How to complete this task: Leaving out all pictures, return the records word for word.

*** Opening of Data provided ***

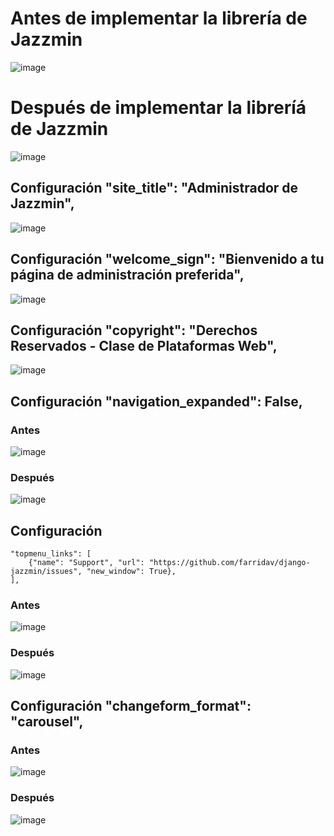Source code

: # Antes de implementar la librería de Jazzmin

![image](https://github.com/user-attachments/assets/d393d06e-46e6-4cff-b1cf-b1b6c62f9c5d)

# Después de implementar la libreríá de Jazzmin

![image](https://github.com/user-attachments/assets/2956edcf-2af5-4c46-af21-0a9ab19e8649)

## Configuración "site_title": "Administrador de Jazzmin",

![image](https://github.com/user-attachments/assets/37523558-afbb-4901-93b1-5e1fe99f56ed)

## Configuración "welcome_sign": "Bienvenido a tu página de administración preferida",

![image](https://github.com/user-attachments/assets/12f83b40-03eb-459a-8593-7f5f5f74fb7a)

## Configuración "copyright": "Derechos Reservados - Clase de Plataformas Web",

![image](https://github.com/user-attachments/assets/1110b764-a59e-4ec4-97a3-07d5d252ec17)

## Configuración  "navigation_expanded": False,

### Antes

![image](https://github.com/user-attachments/assets/34307b11-2ce2-4627-9e7b-71289021475e)


### Después

![image](https://github.com/user-attachments/assets/2c507538-0fc9-4057-8ee5-07403b87b29a)

## Configuración
    "topmenu_links": [
        {"name": "Support", "url": "https://github.com/farridav/django-jazzmin/issues", "new_window": True},
    ],


### Antes 

![image](https://github.com/user-attachments/assets/f36b2aba-c4ac-4caa-8639-ebe0235eb717)

### Después

![image](https://github.com/user-attachments/assets/8e0d8127-a32f-4844-9bf7-c1b72075d962)

## Configuración  "changeform_format": "carousel",

### Antes

![image](https://github.com/user-attachments/assets/e4fb2274-5b19-4a83-8704-d5ba07bba704)

### Después

![image](https://github.com/user-attachments/assets/df9a8e79-cb8a-4bc2-a18f-a784f869be61)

*** Close of Data provided ***

Task result:
Source code

: # Antes de implementar la librería de Jazzmin

![image](https://github.com/user-attachments/assets/d393d06e-46e6-4cff-b1cf-b1b6c62f9c5d)

# Después de implementar la libreríá de Jazzmin

![image](https://github.com/user-attachments/assets/2956edcf-2af5-4c46-af21-0a9ab19e8649)

## Configuración "site_title": "Administrador de Jazzmin",

![image](https://github.com/user-attachments/assets/37523558-afbb-4901-93b1-5e1fe99f56ed)

## Configuración "welcome_sign": "Bienvenido a tu página de administración preferida",

![image](https://github.com/user-attachments/assets/12f83b40-03eb-459a-8593-7f5f5f74fb7a)

## Configuración "copyright": "Derechos Reservados - Clase de Plataformas Web",

![image](https://github.com/user-attachments/assets/1110b764-a59e-4ec4-97a3-07d5d252ec17)

## Configuración  "navigation_expanded": False,

### Antes

![image](https://github.com/user-attachments/assets/34307b11-2ce2-4627-9e7b-71289021475e)


### Después

![image](https://github.com/user-attachments/assets/2c507538-0fc9-4057-8ee5-07403b87b29a)

## Configuración
    "topmenu_links": [
        {"name": "Support", "url": "https://github.com/farridav/django-jazzmin/issues", "new_window": True},
    ],


### Antes 

![image](https://github.com/user-attachments/assets/f36b2aba-c4ac-4caa-8639-ebe0235eb717)

### Después

![image](https://github.com/user-attachments/assets/8e0d8127-a32f-4844-9bf7-c1b72075d962)

## Configuración  "changeform_format": "carousel",

### Antes

![image](https://github.com/user-attachments/assets/e4fb2274-5b19-4a83-8704-d5ba07bba704)

### Después

![image](https://github.com/user-attachments/assets/df9a8e79-cb8a-4bc2-a18f-a784f869be61)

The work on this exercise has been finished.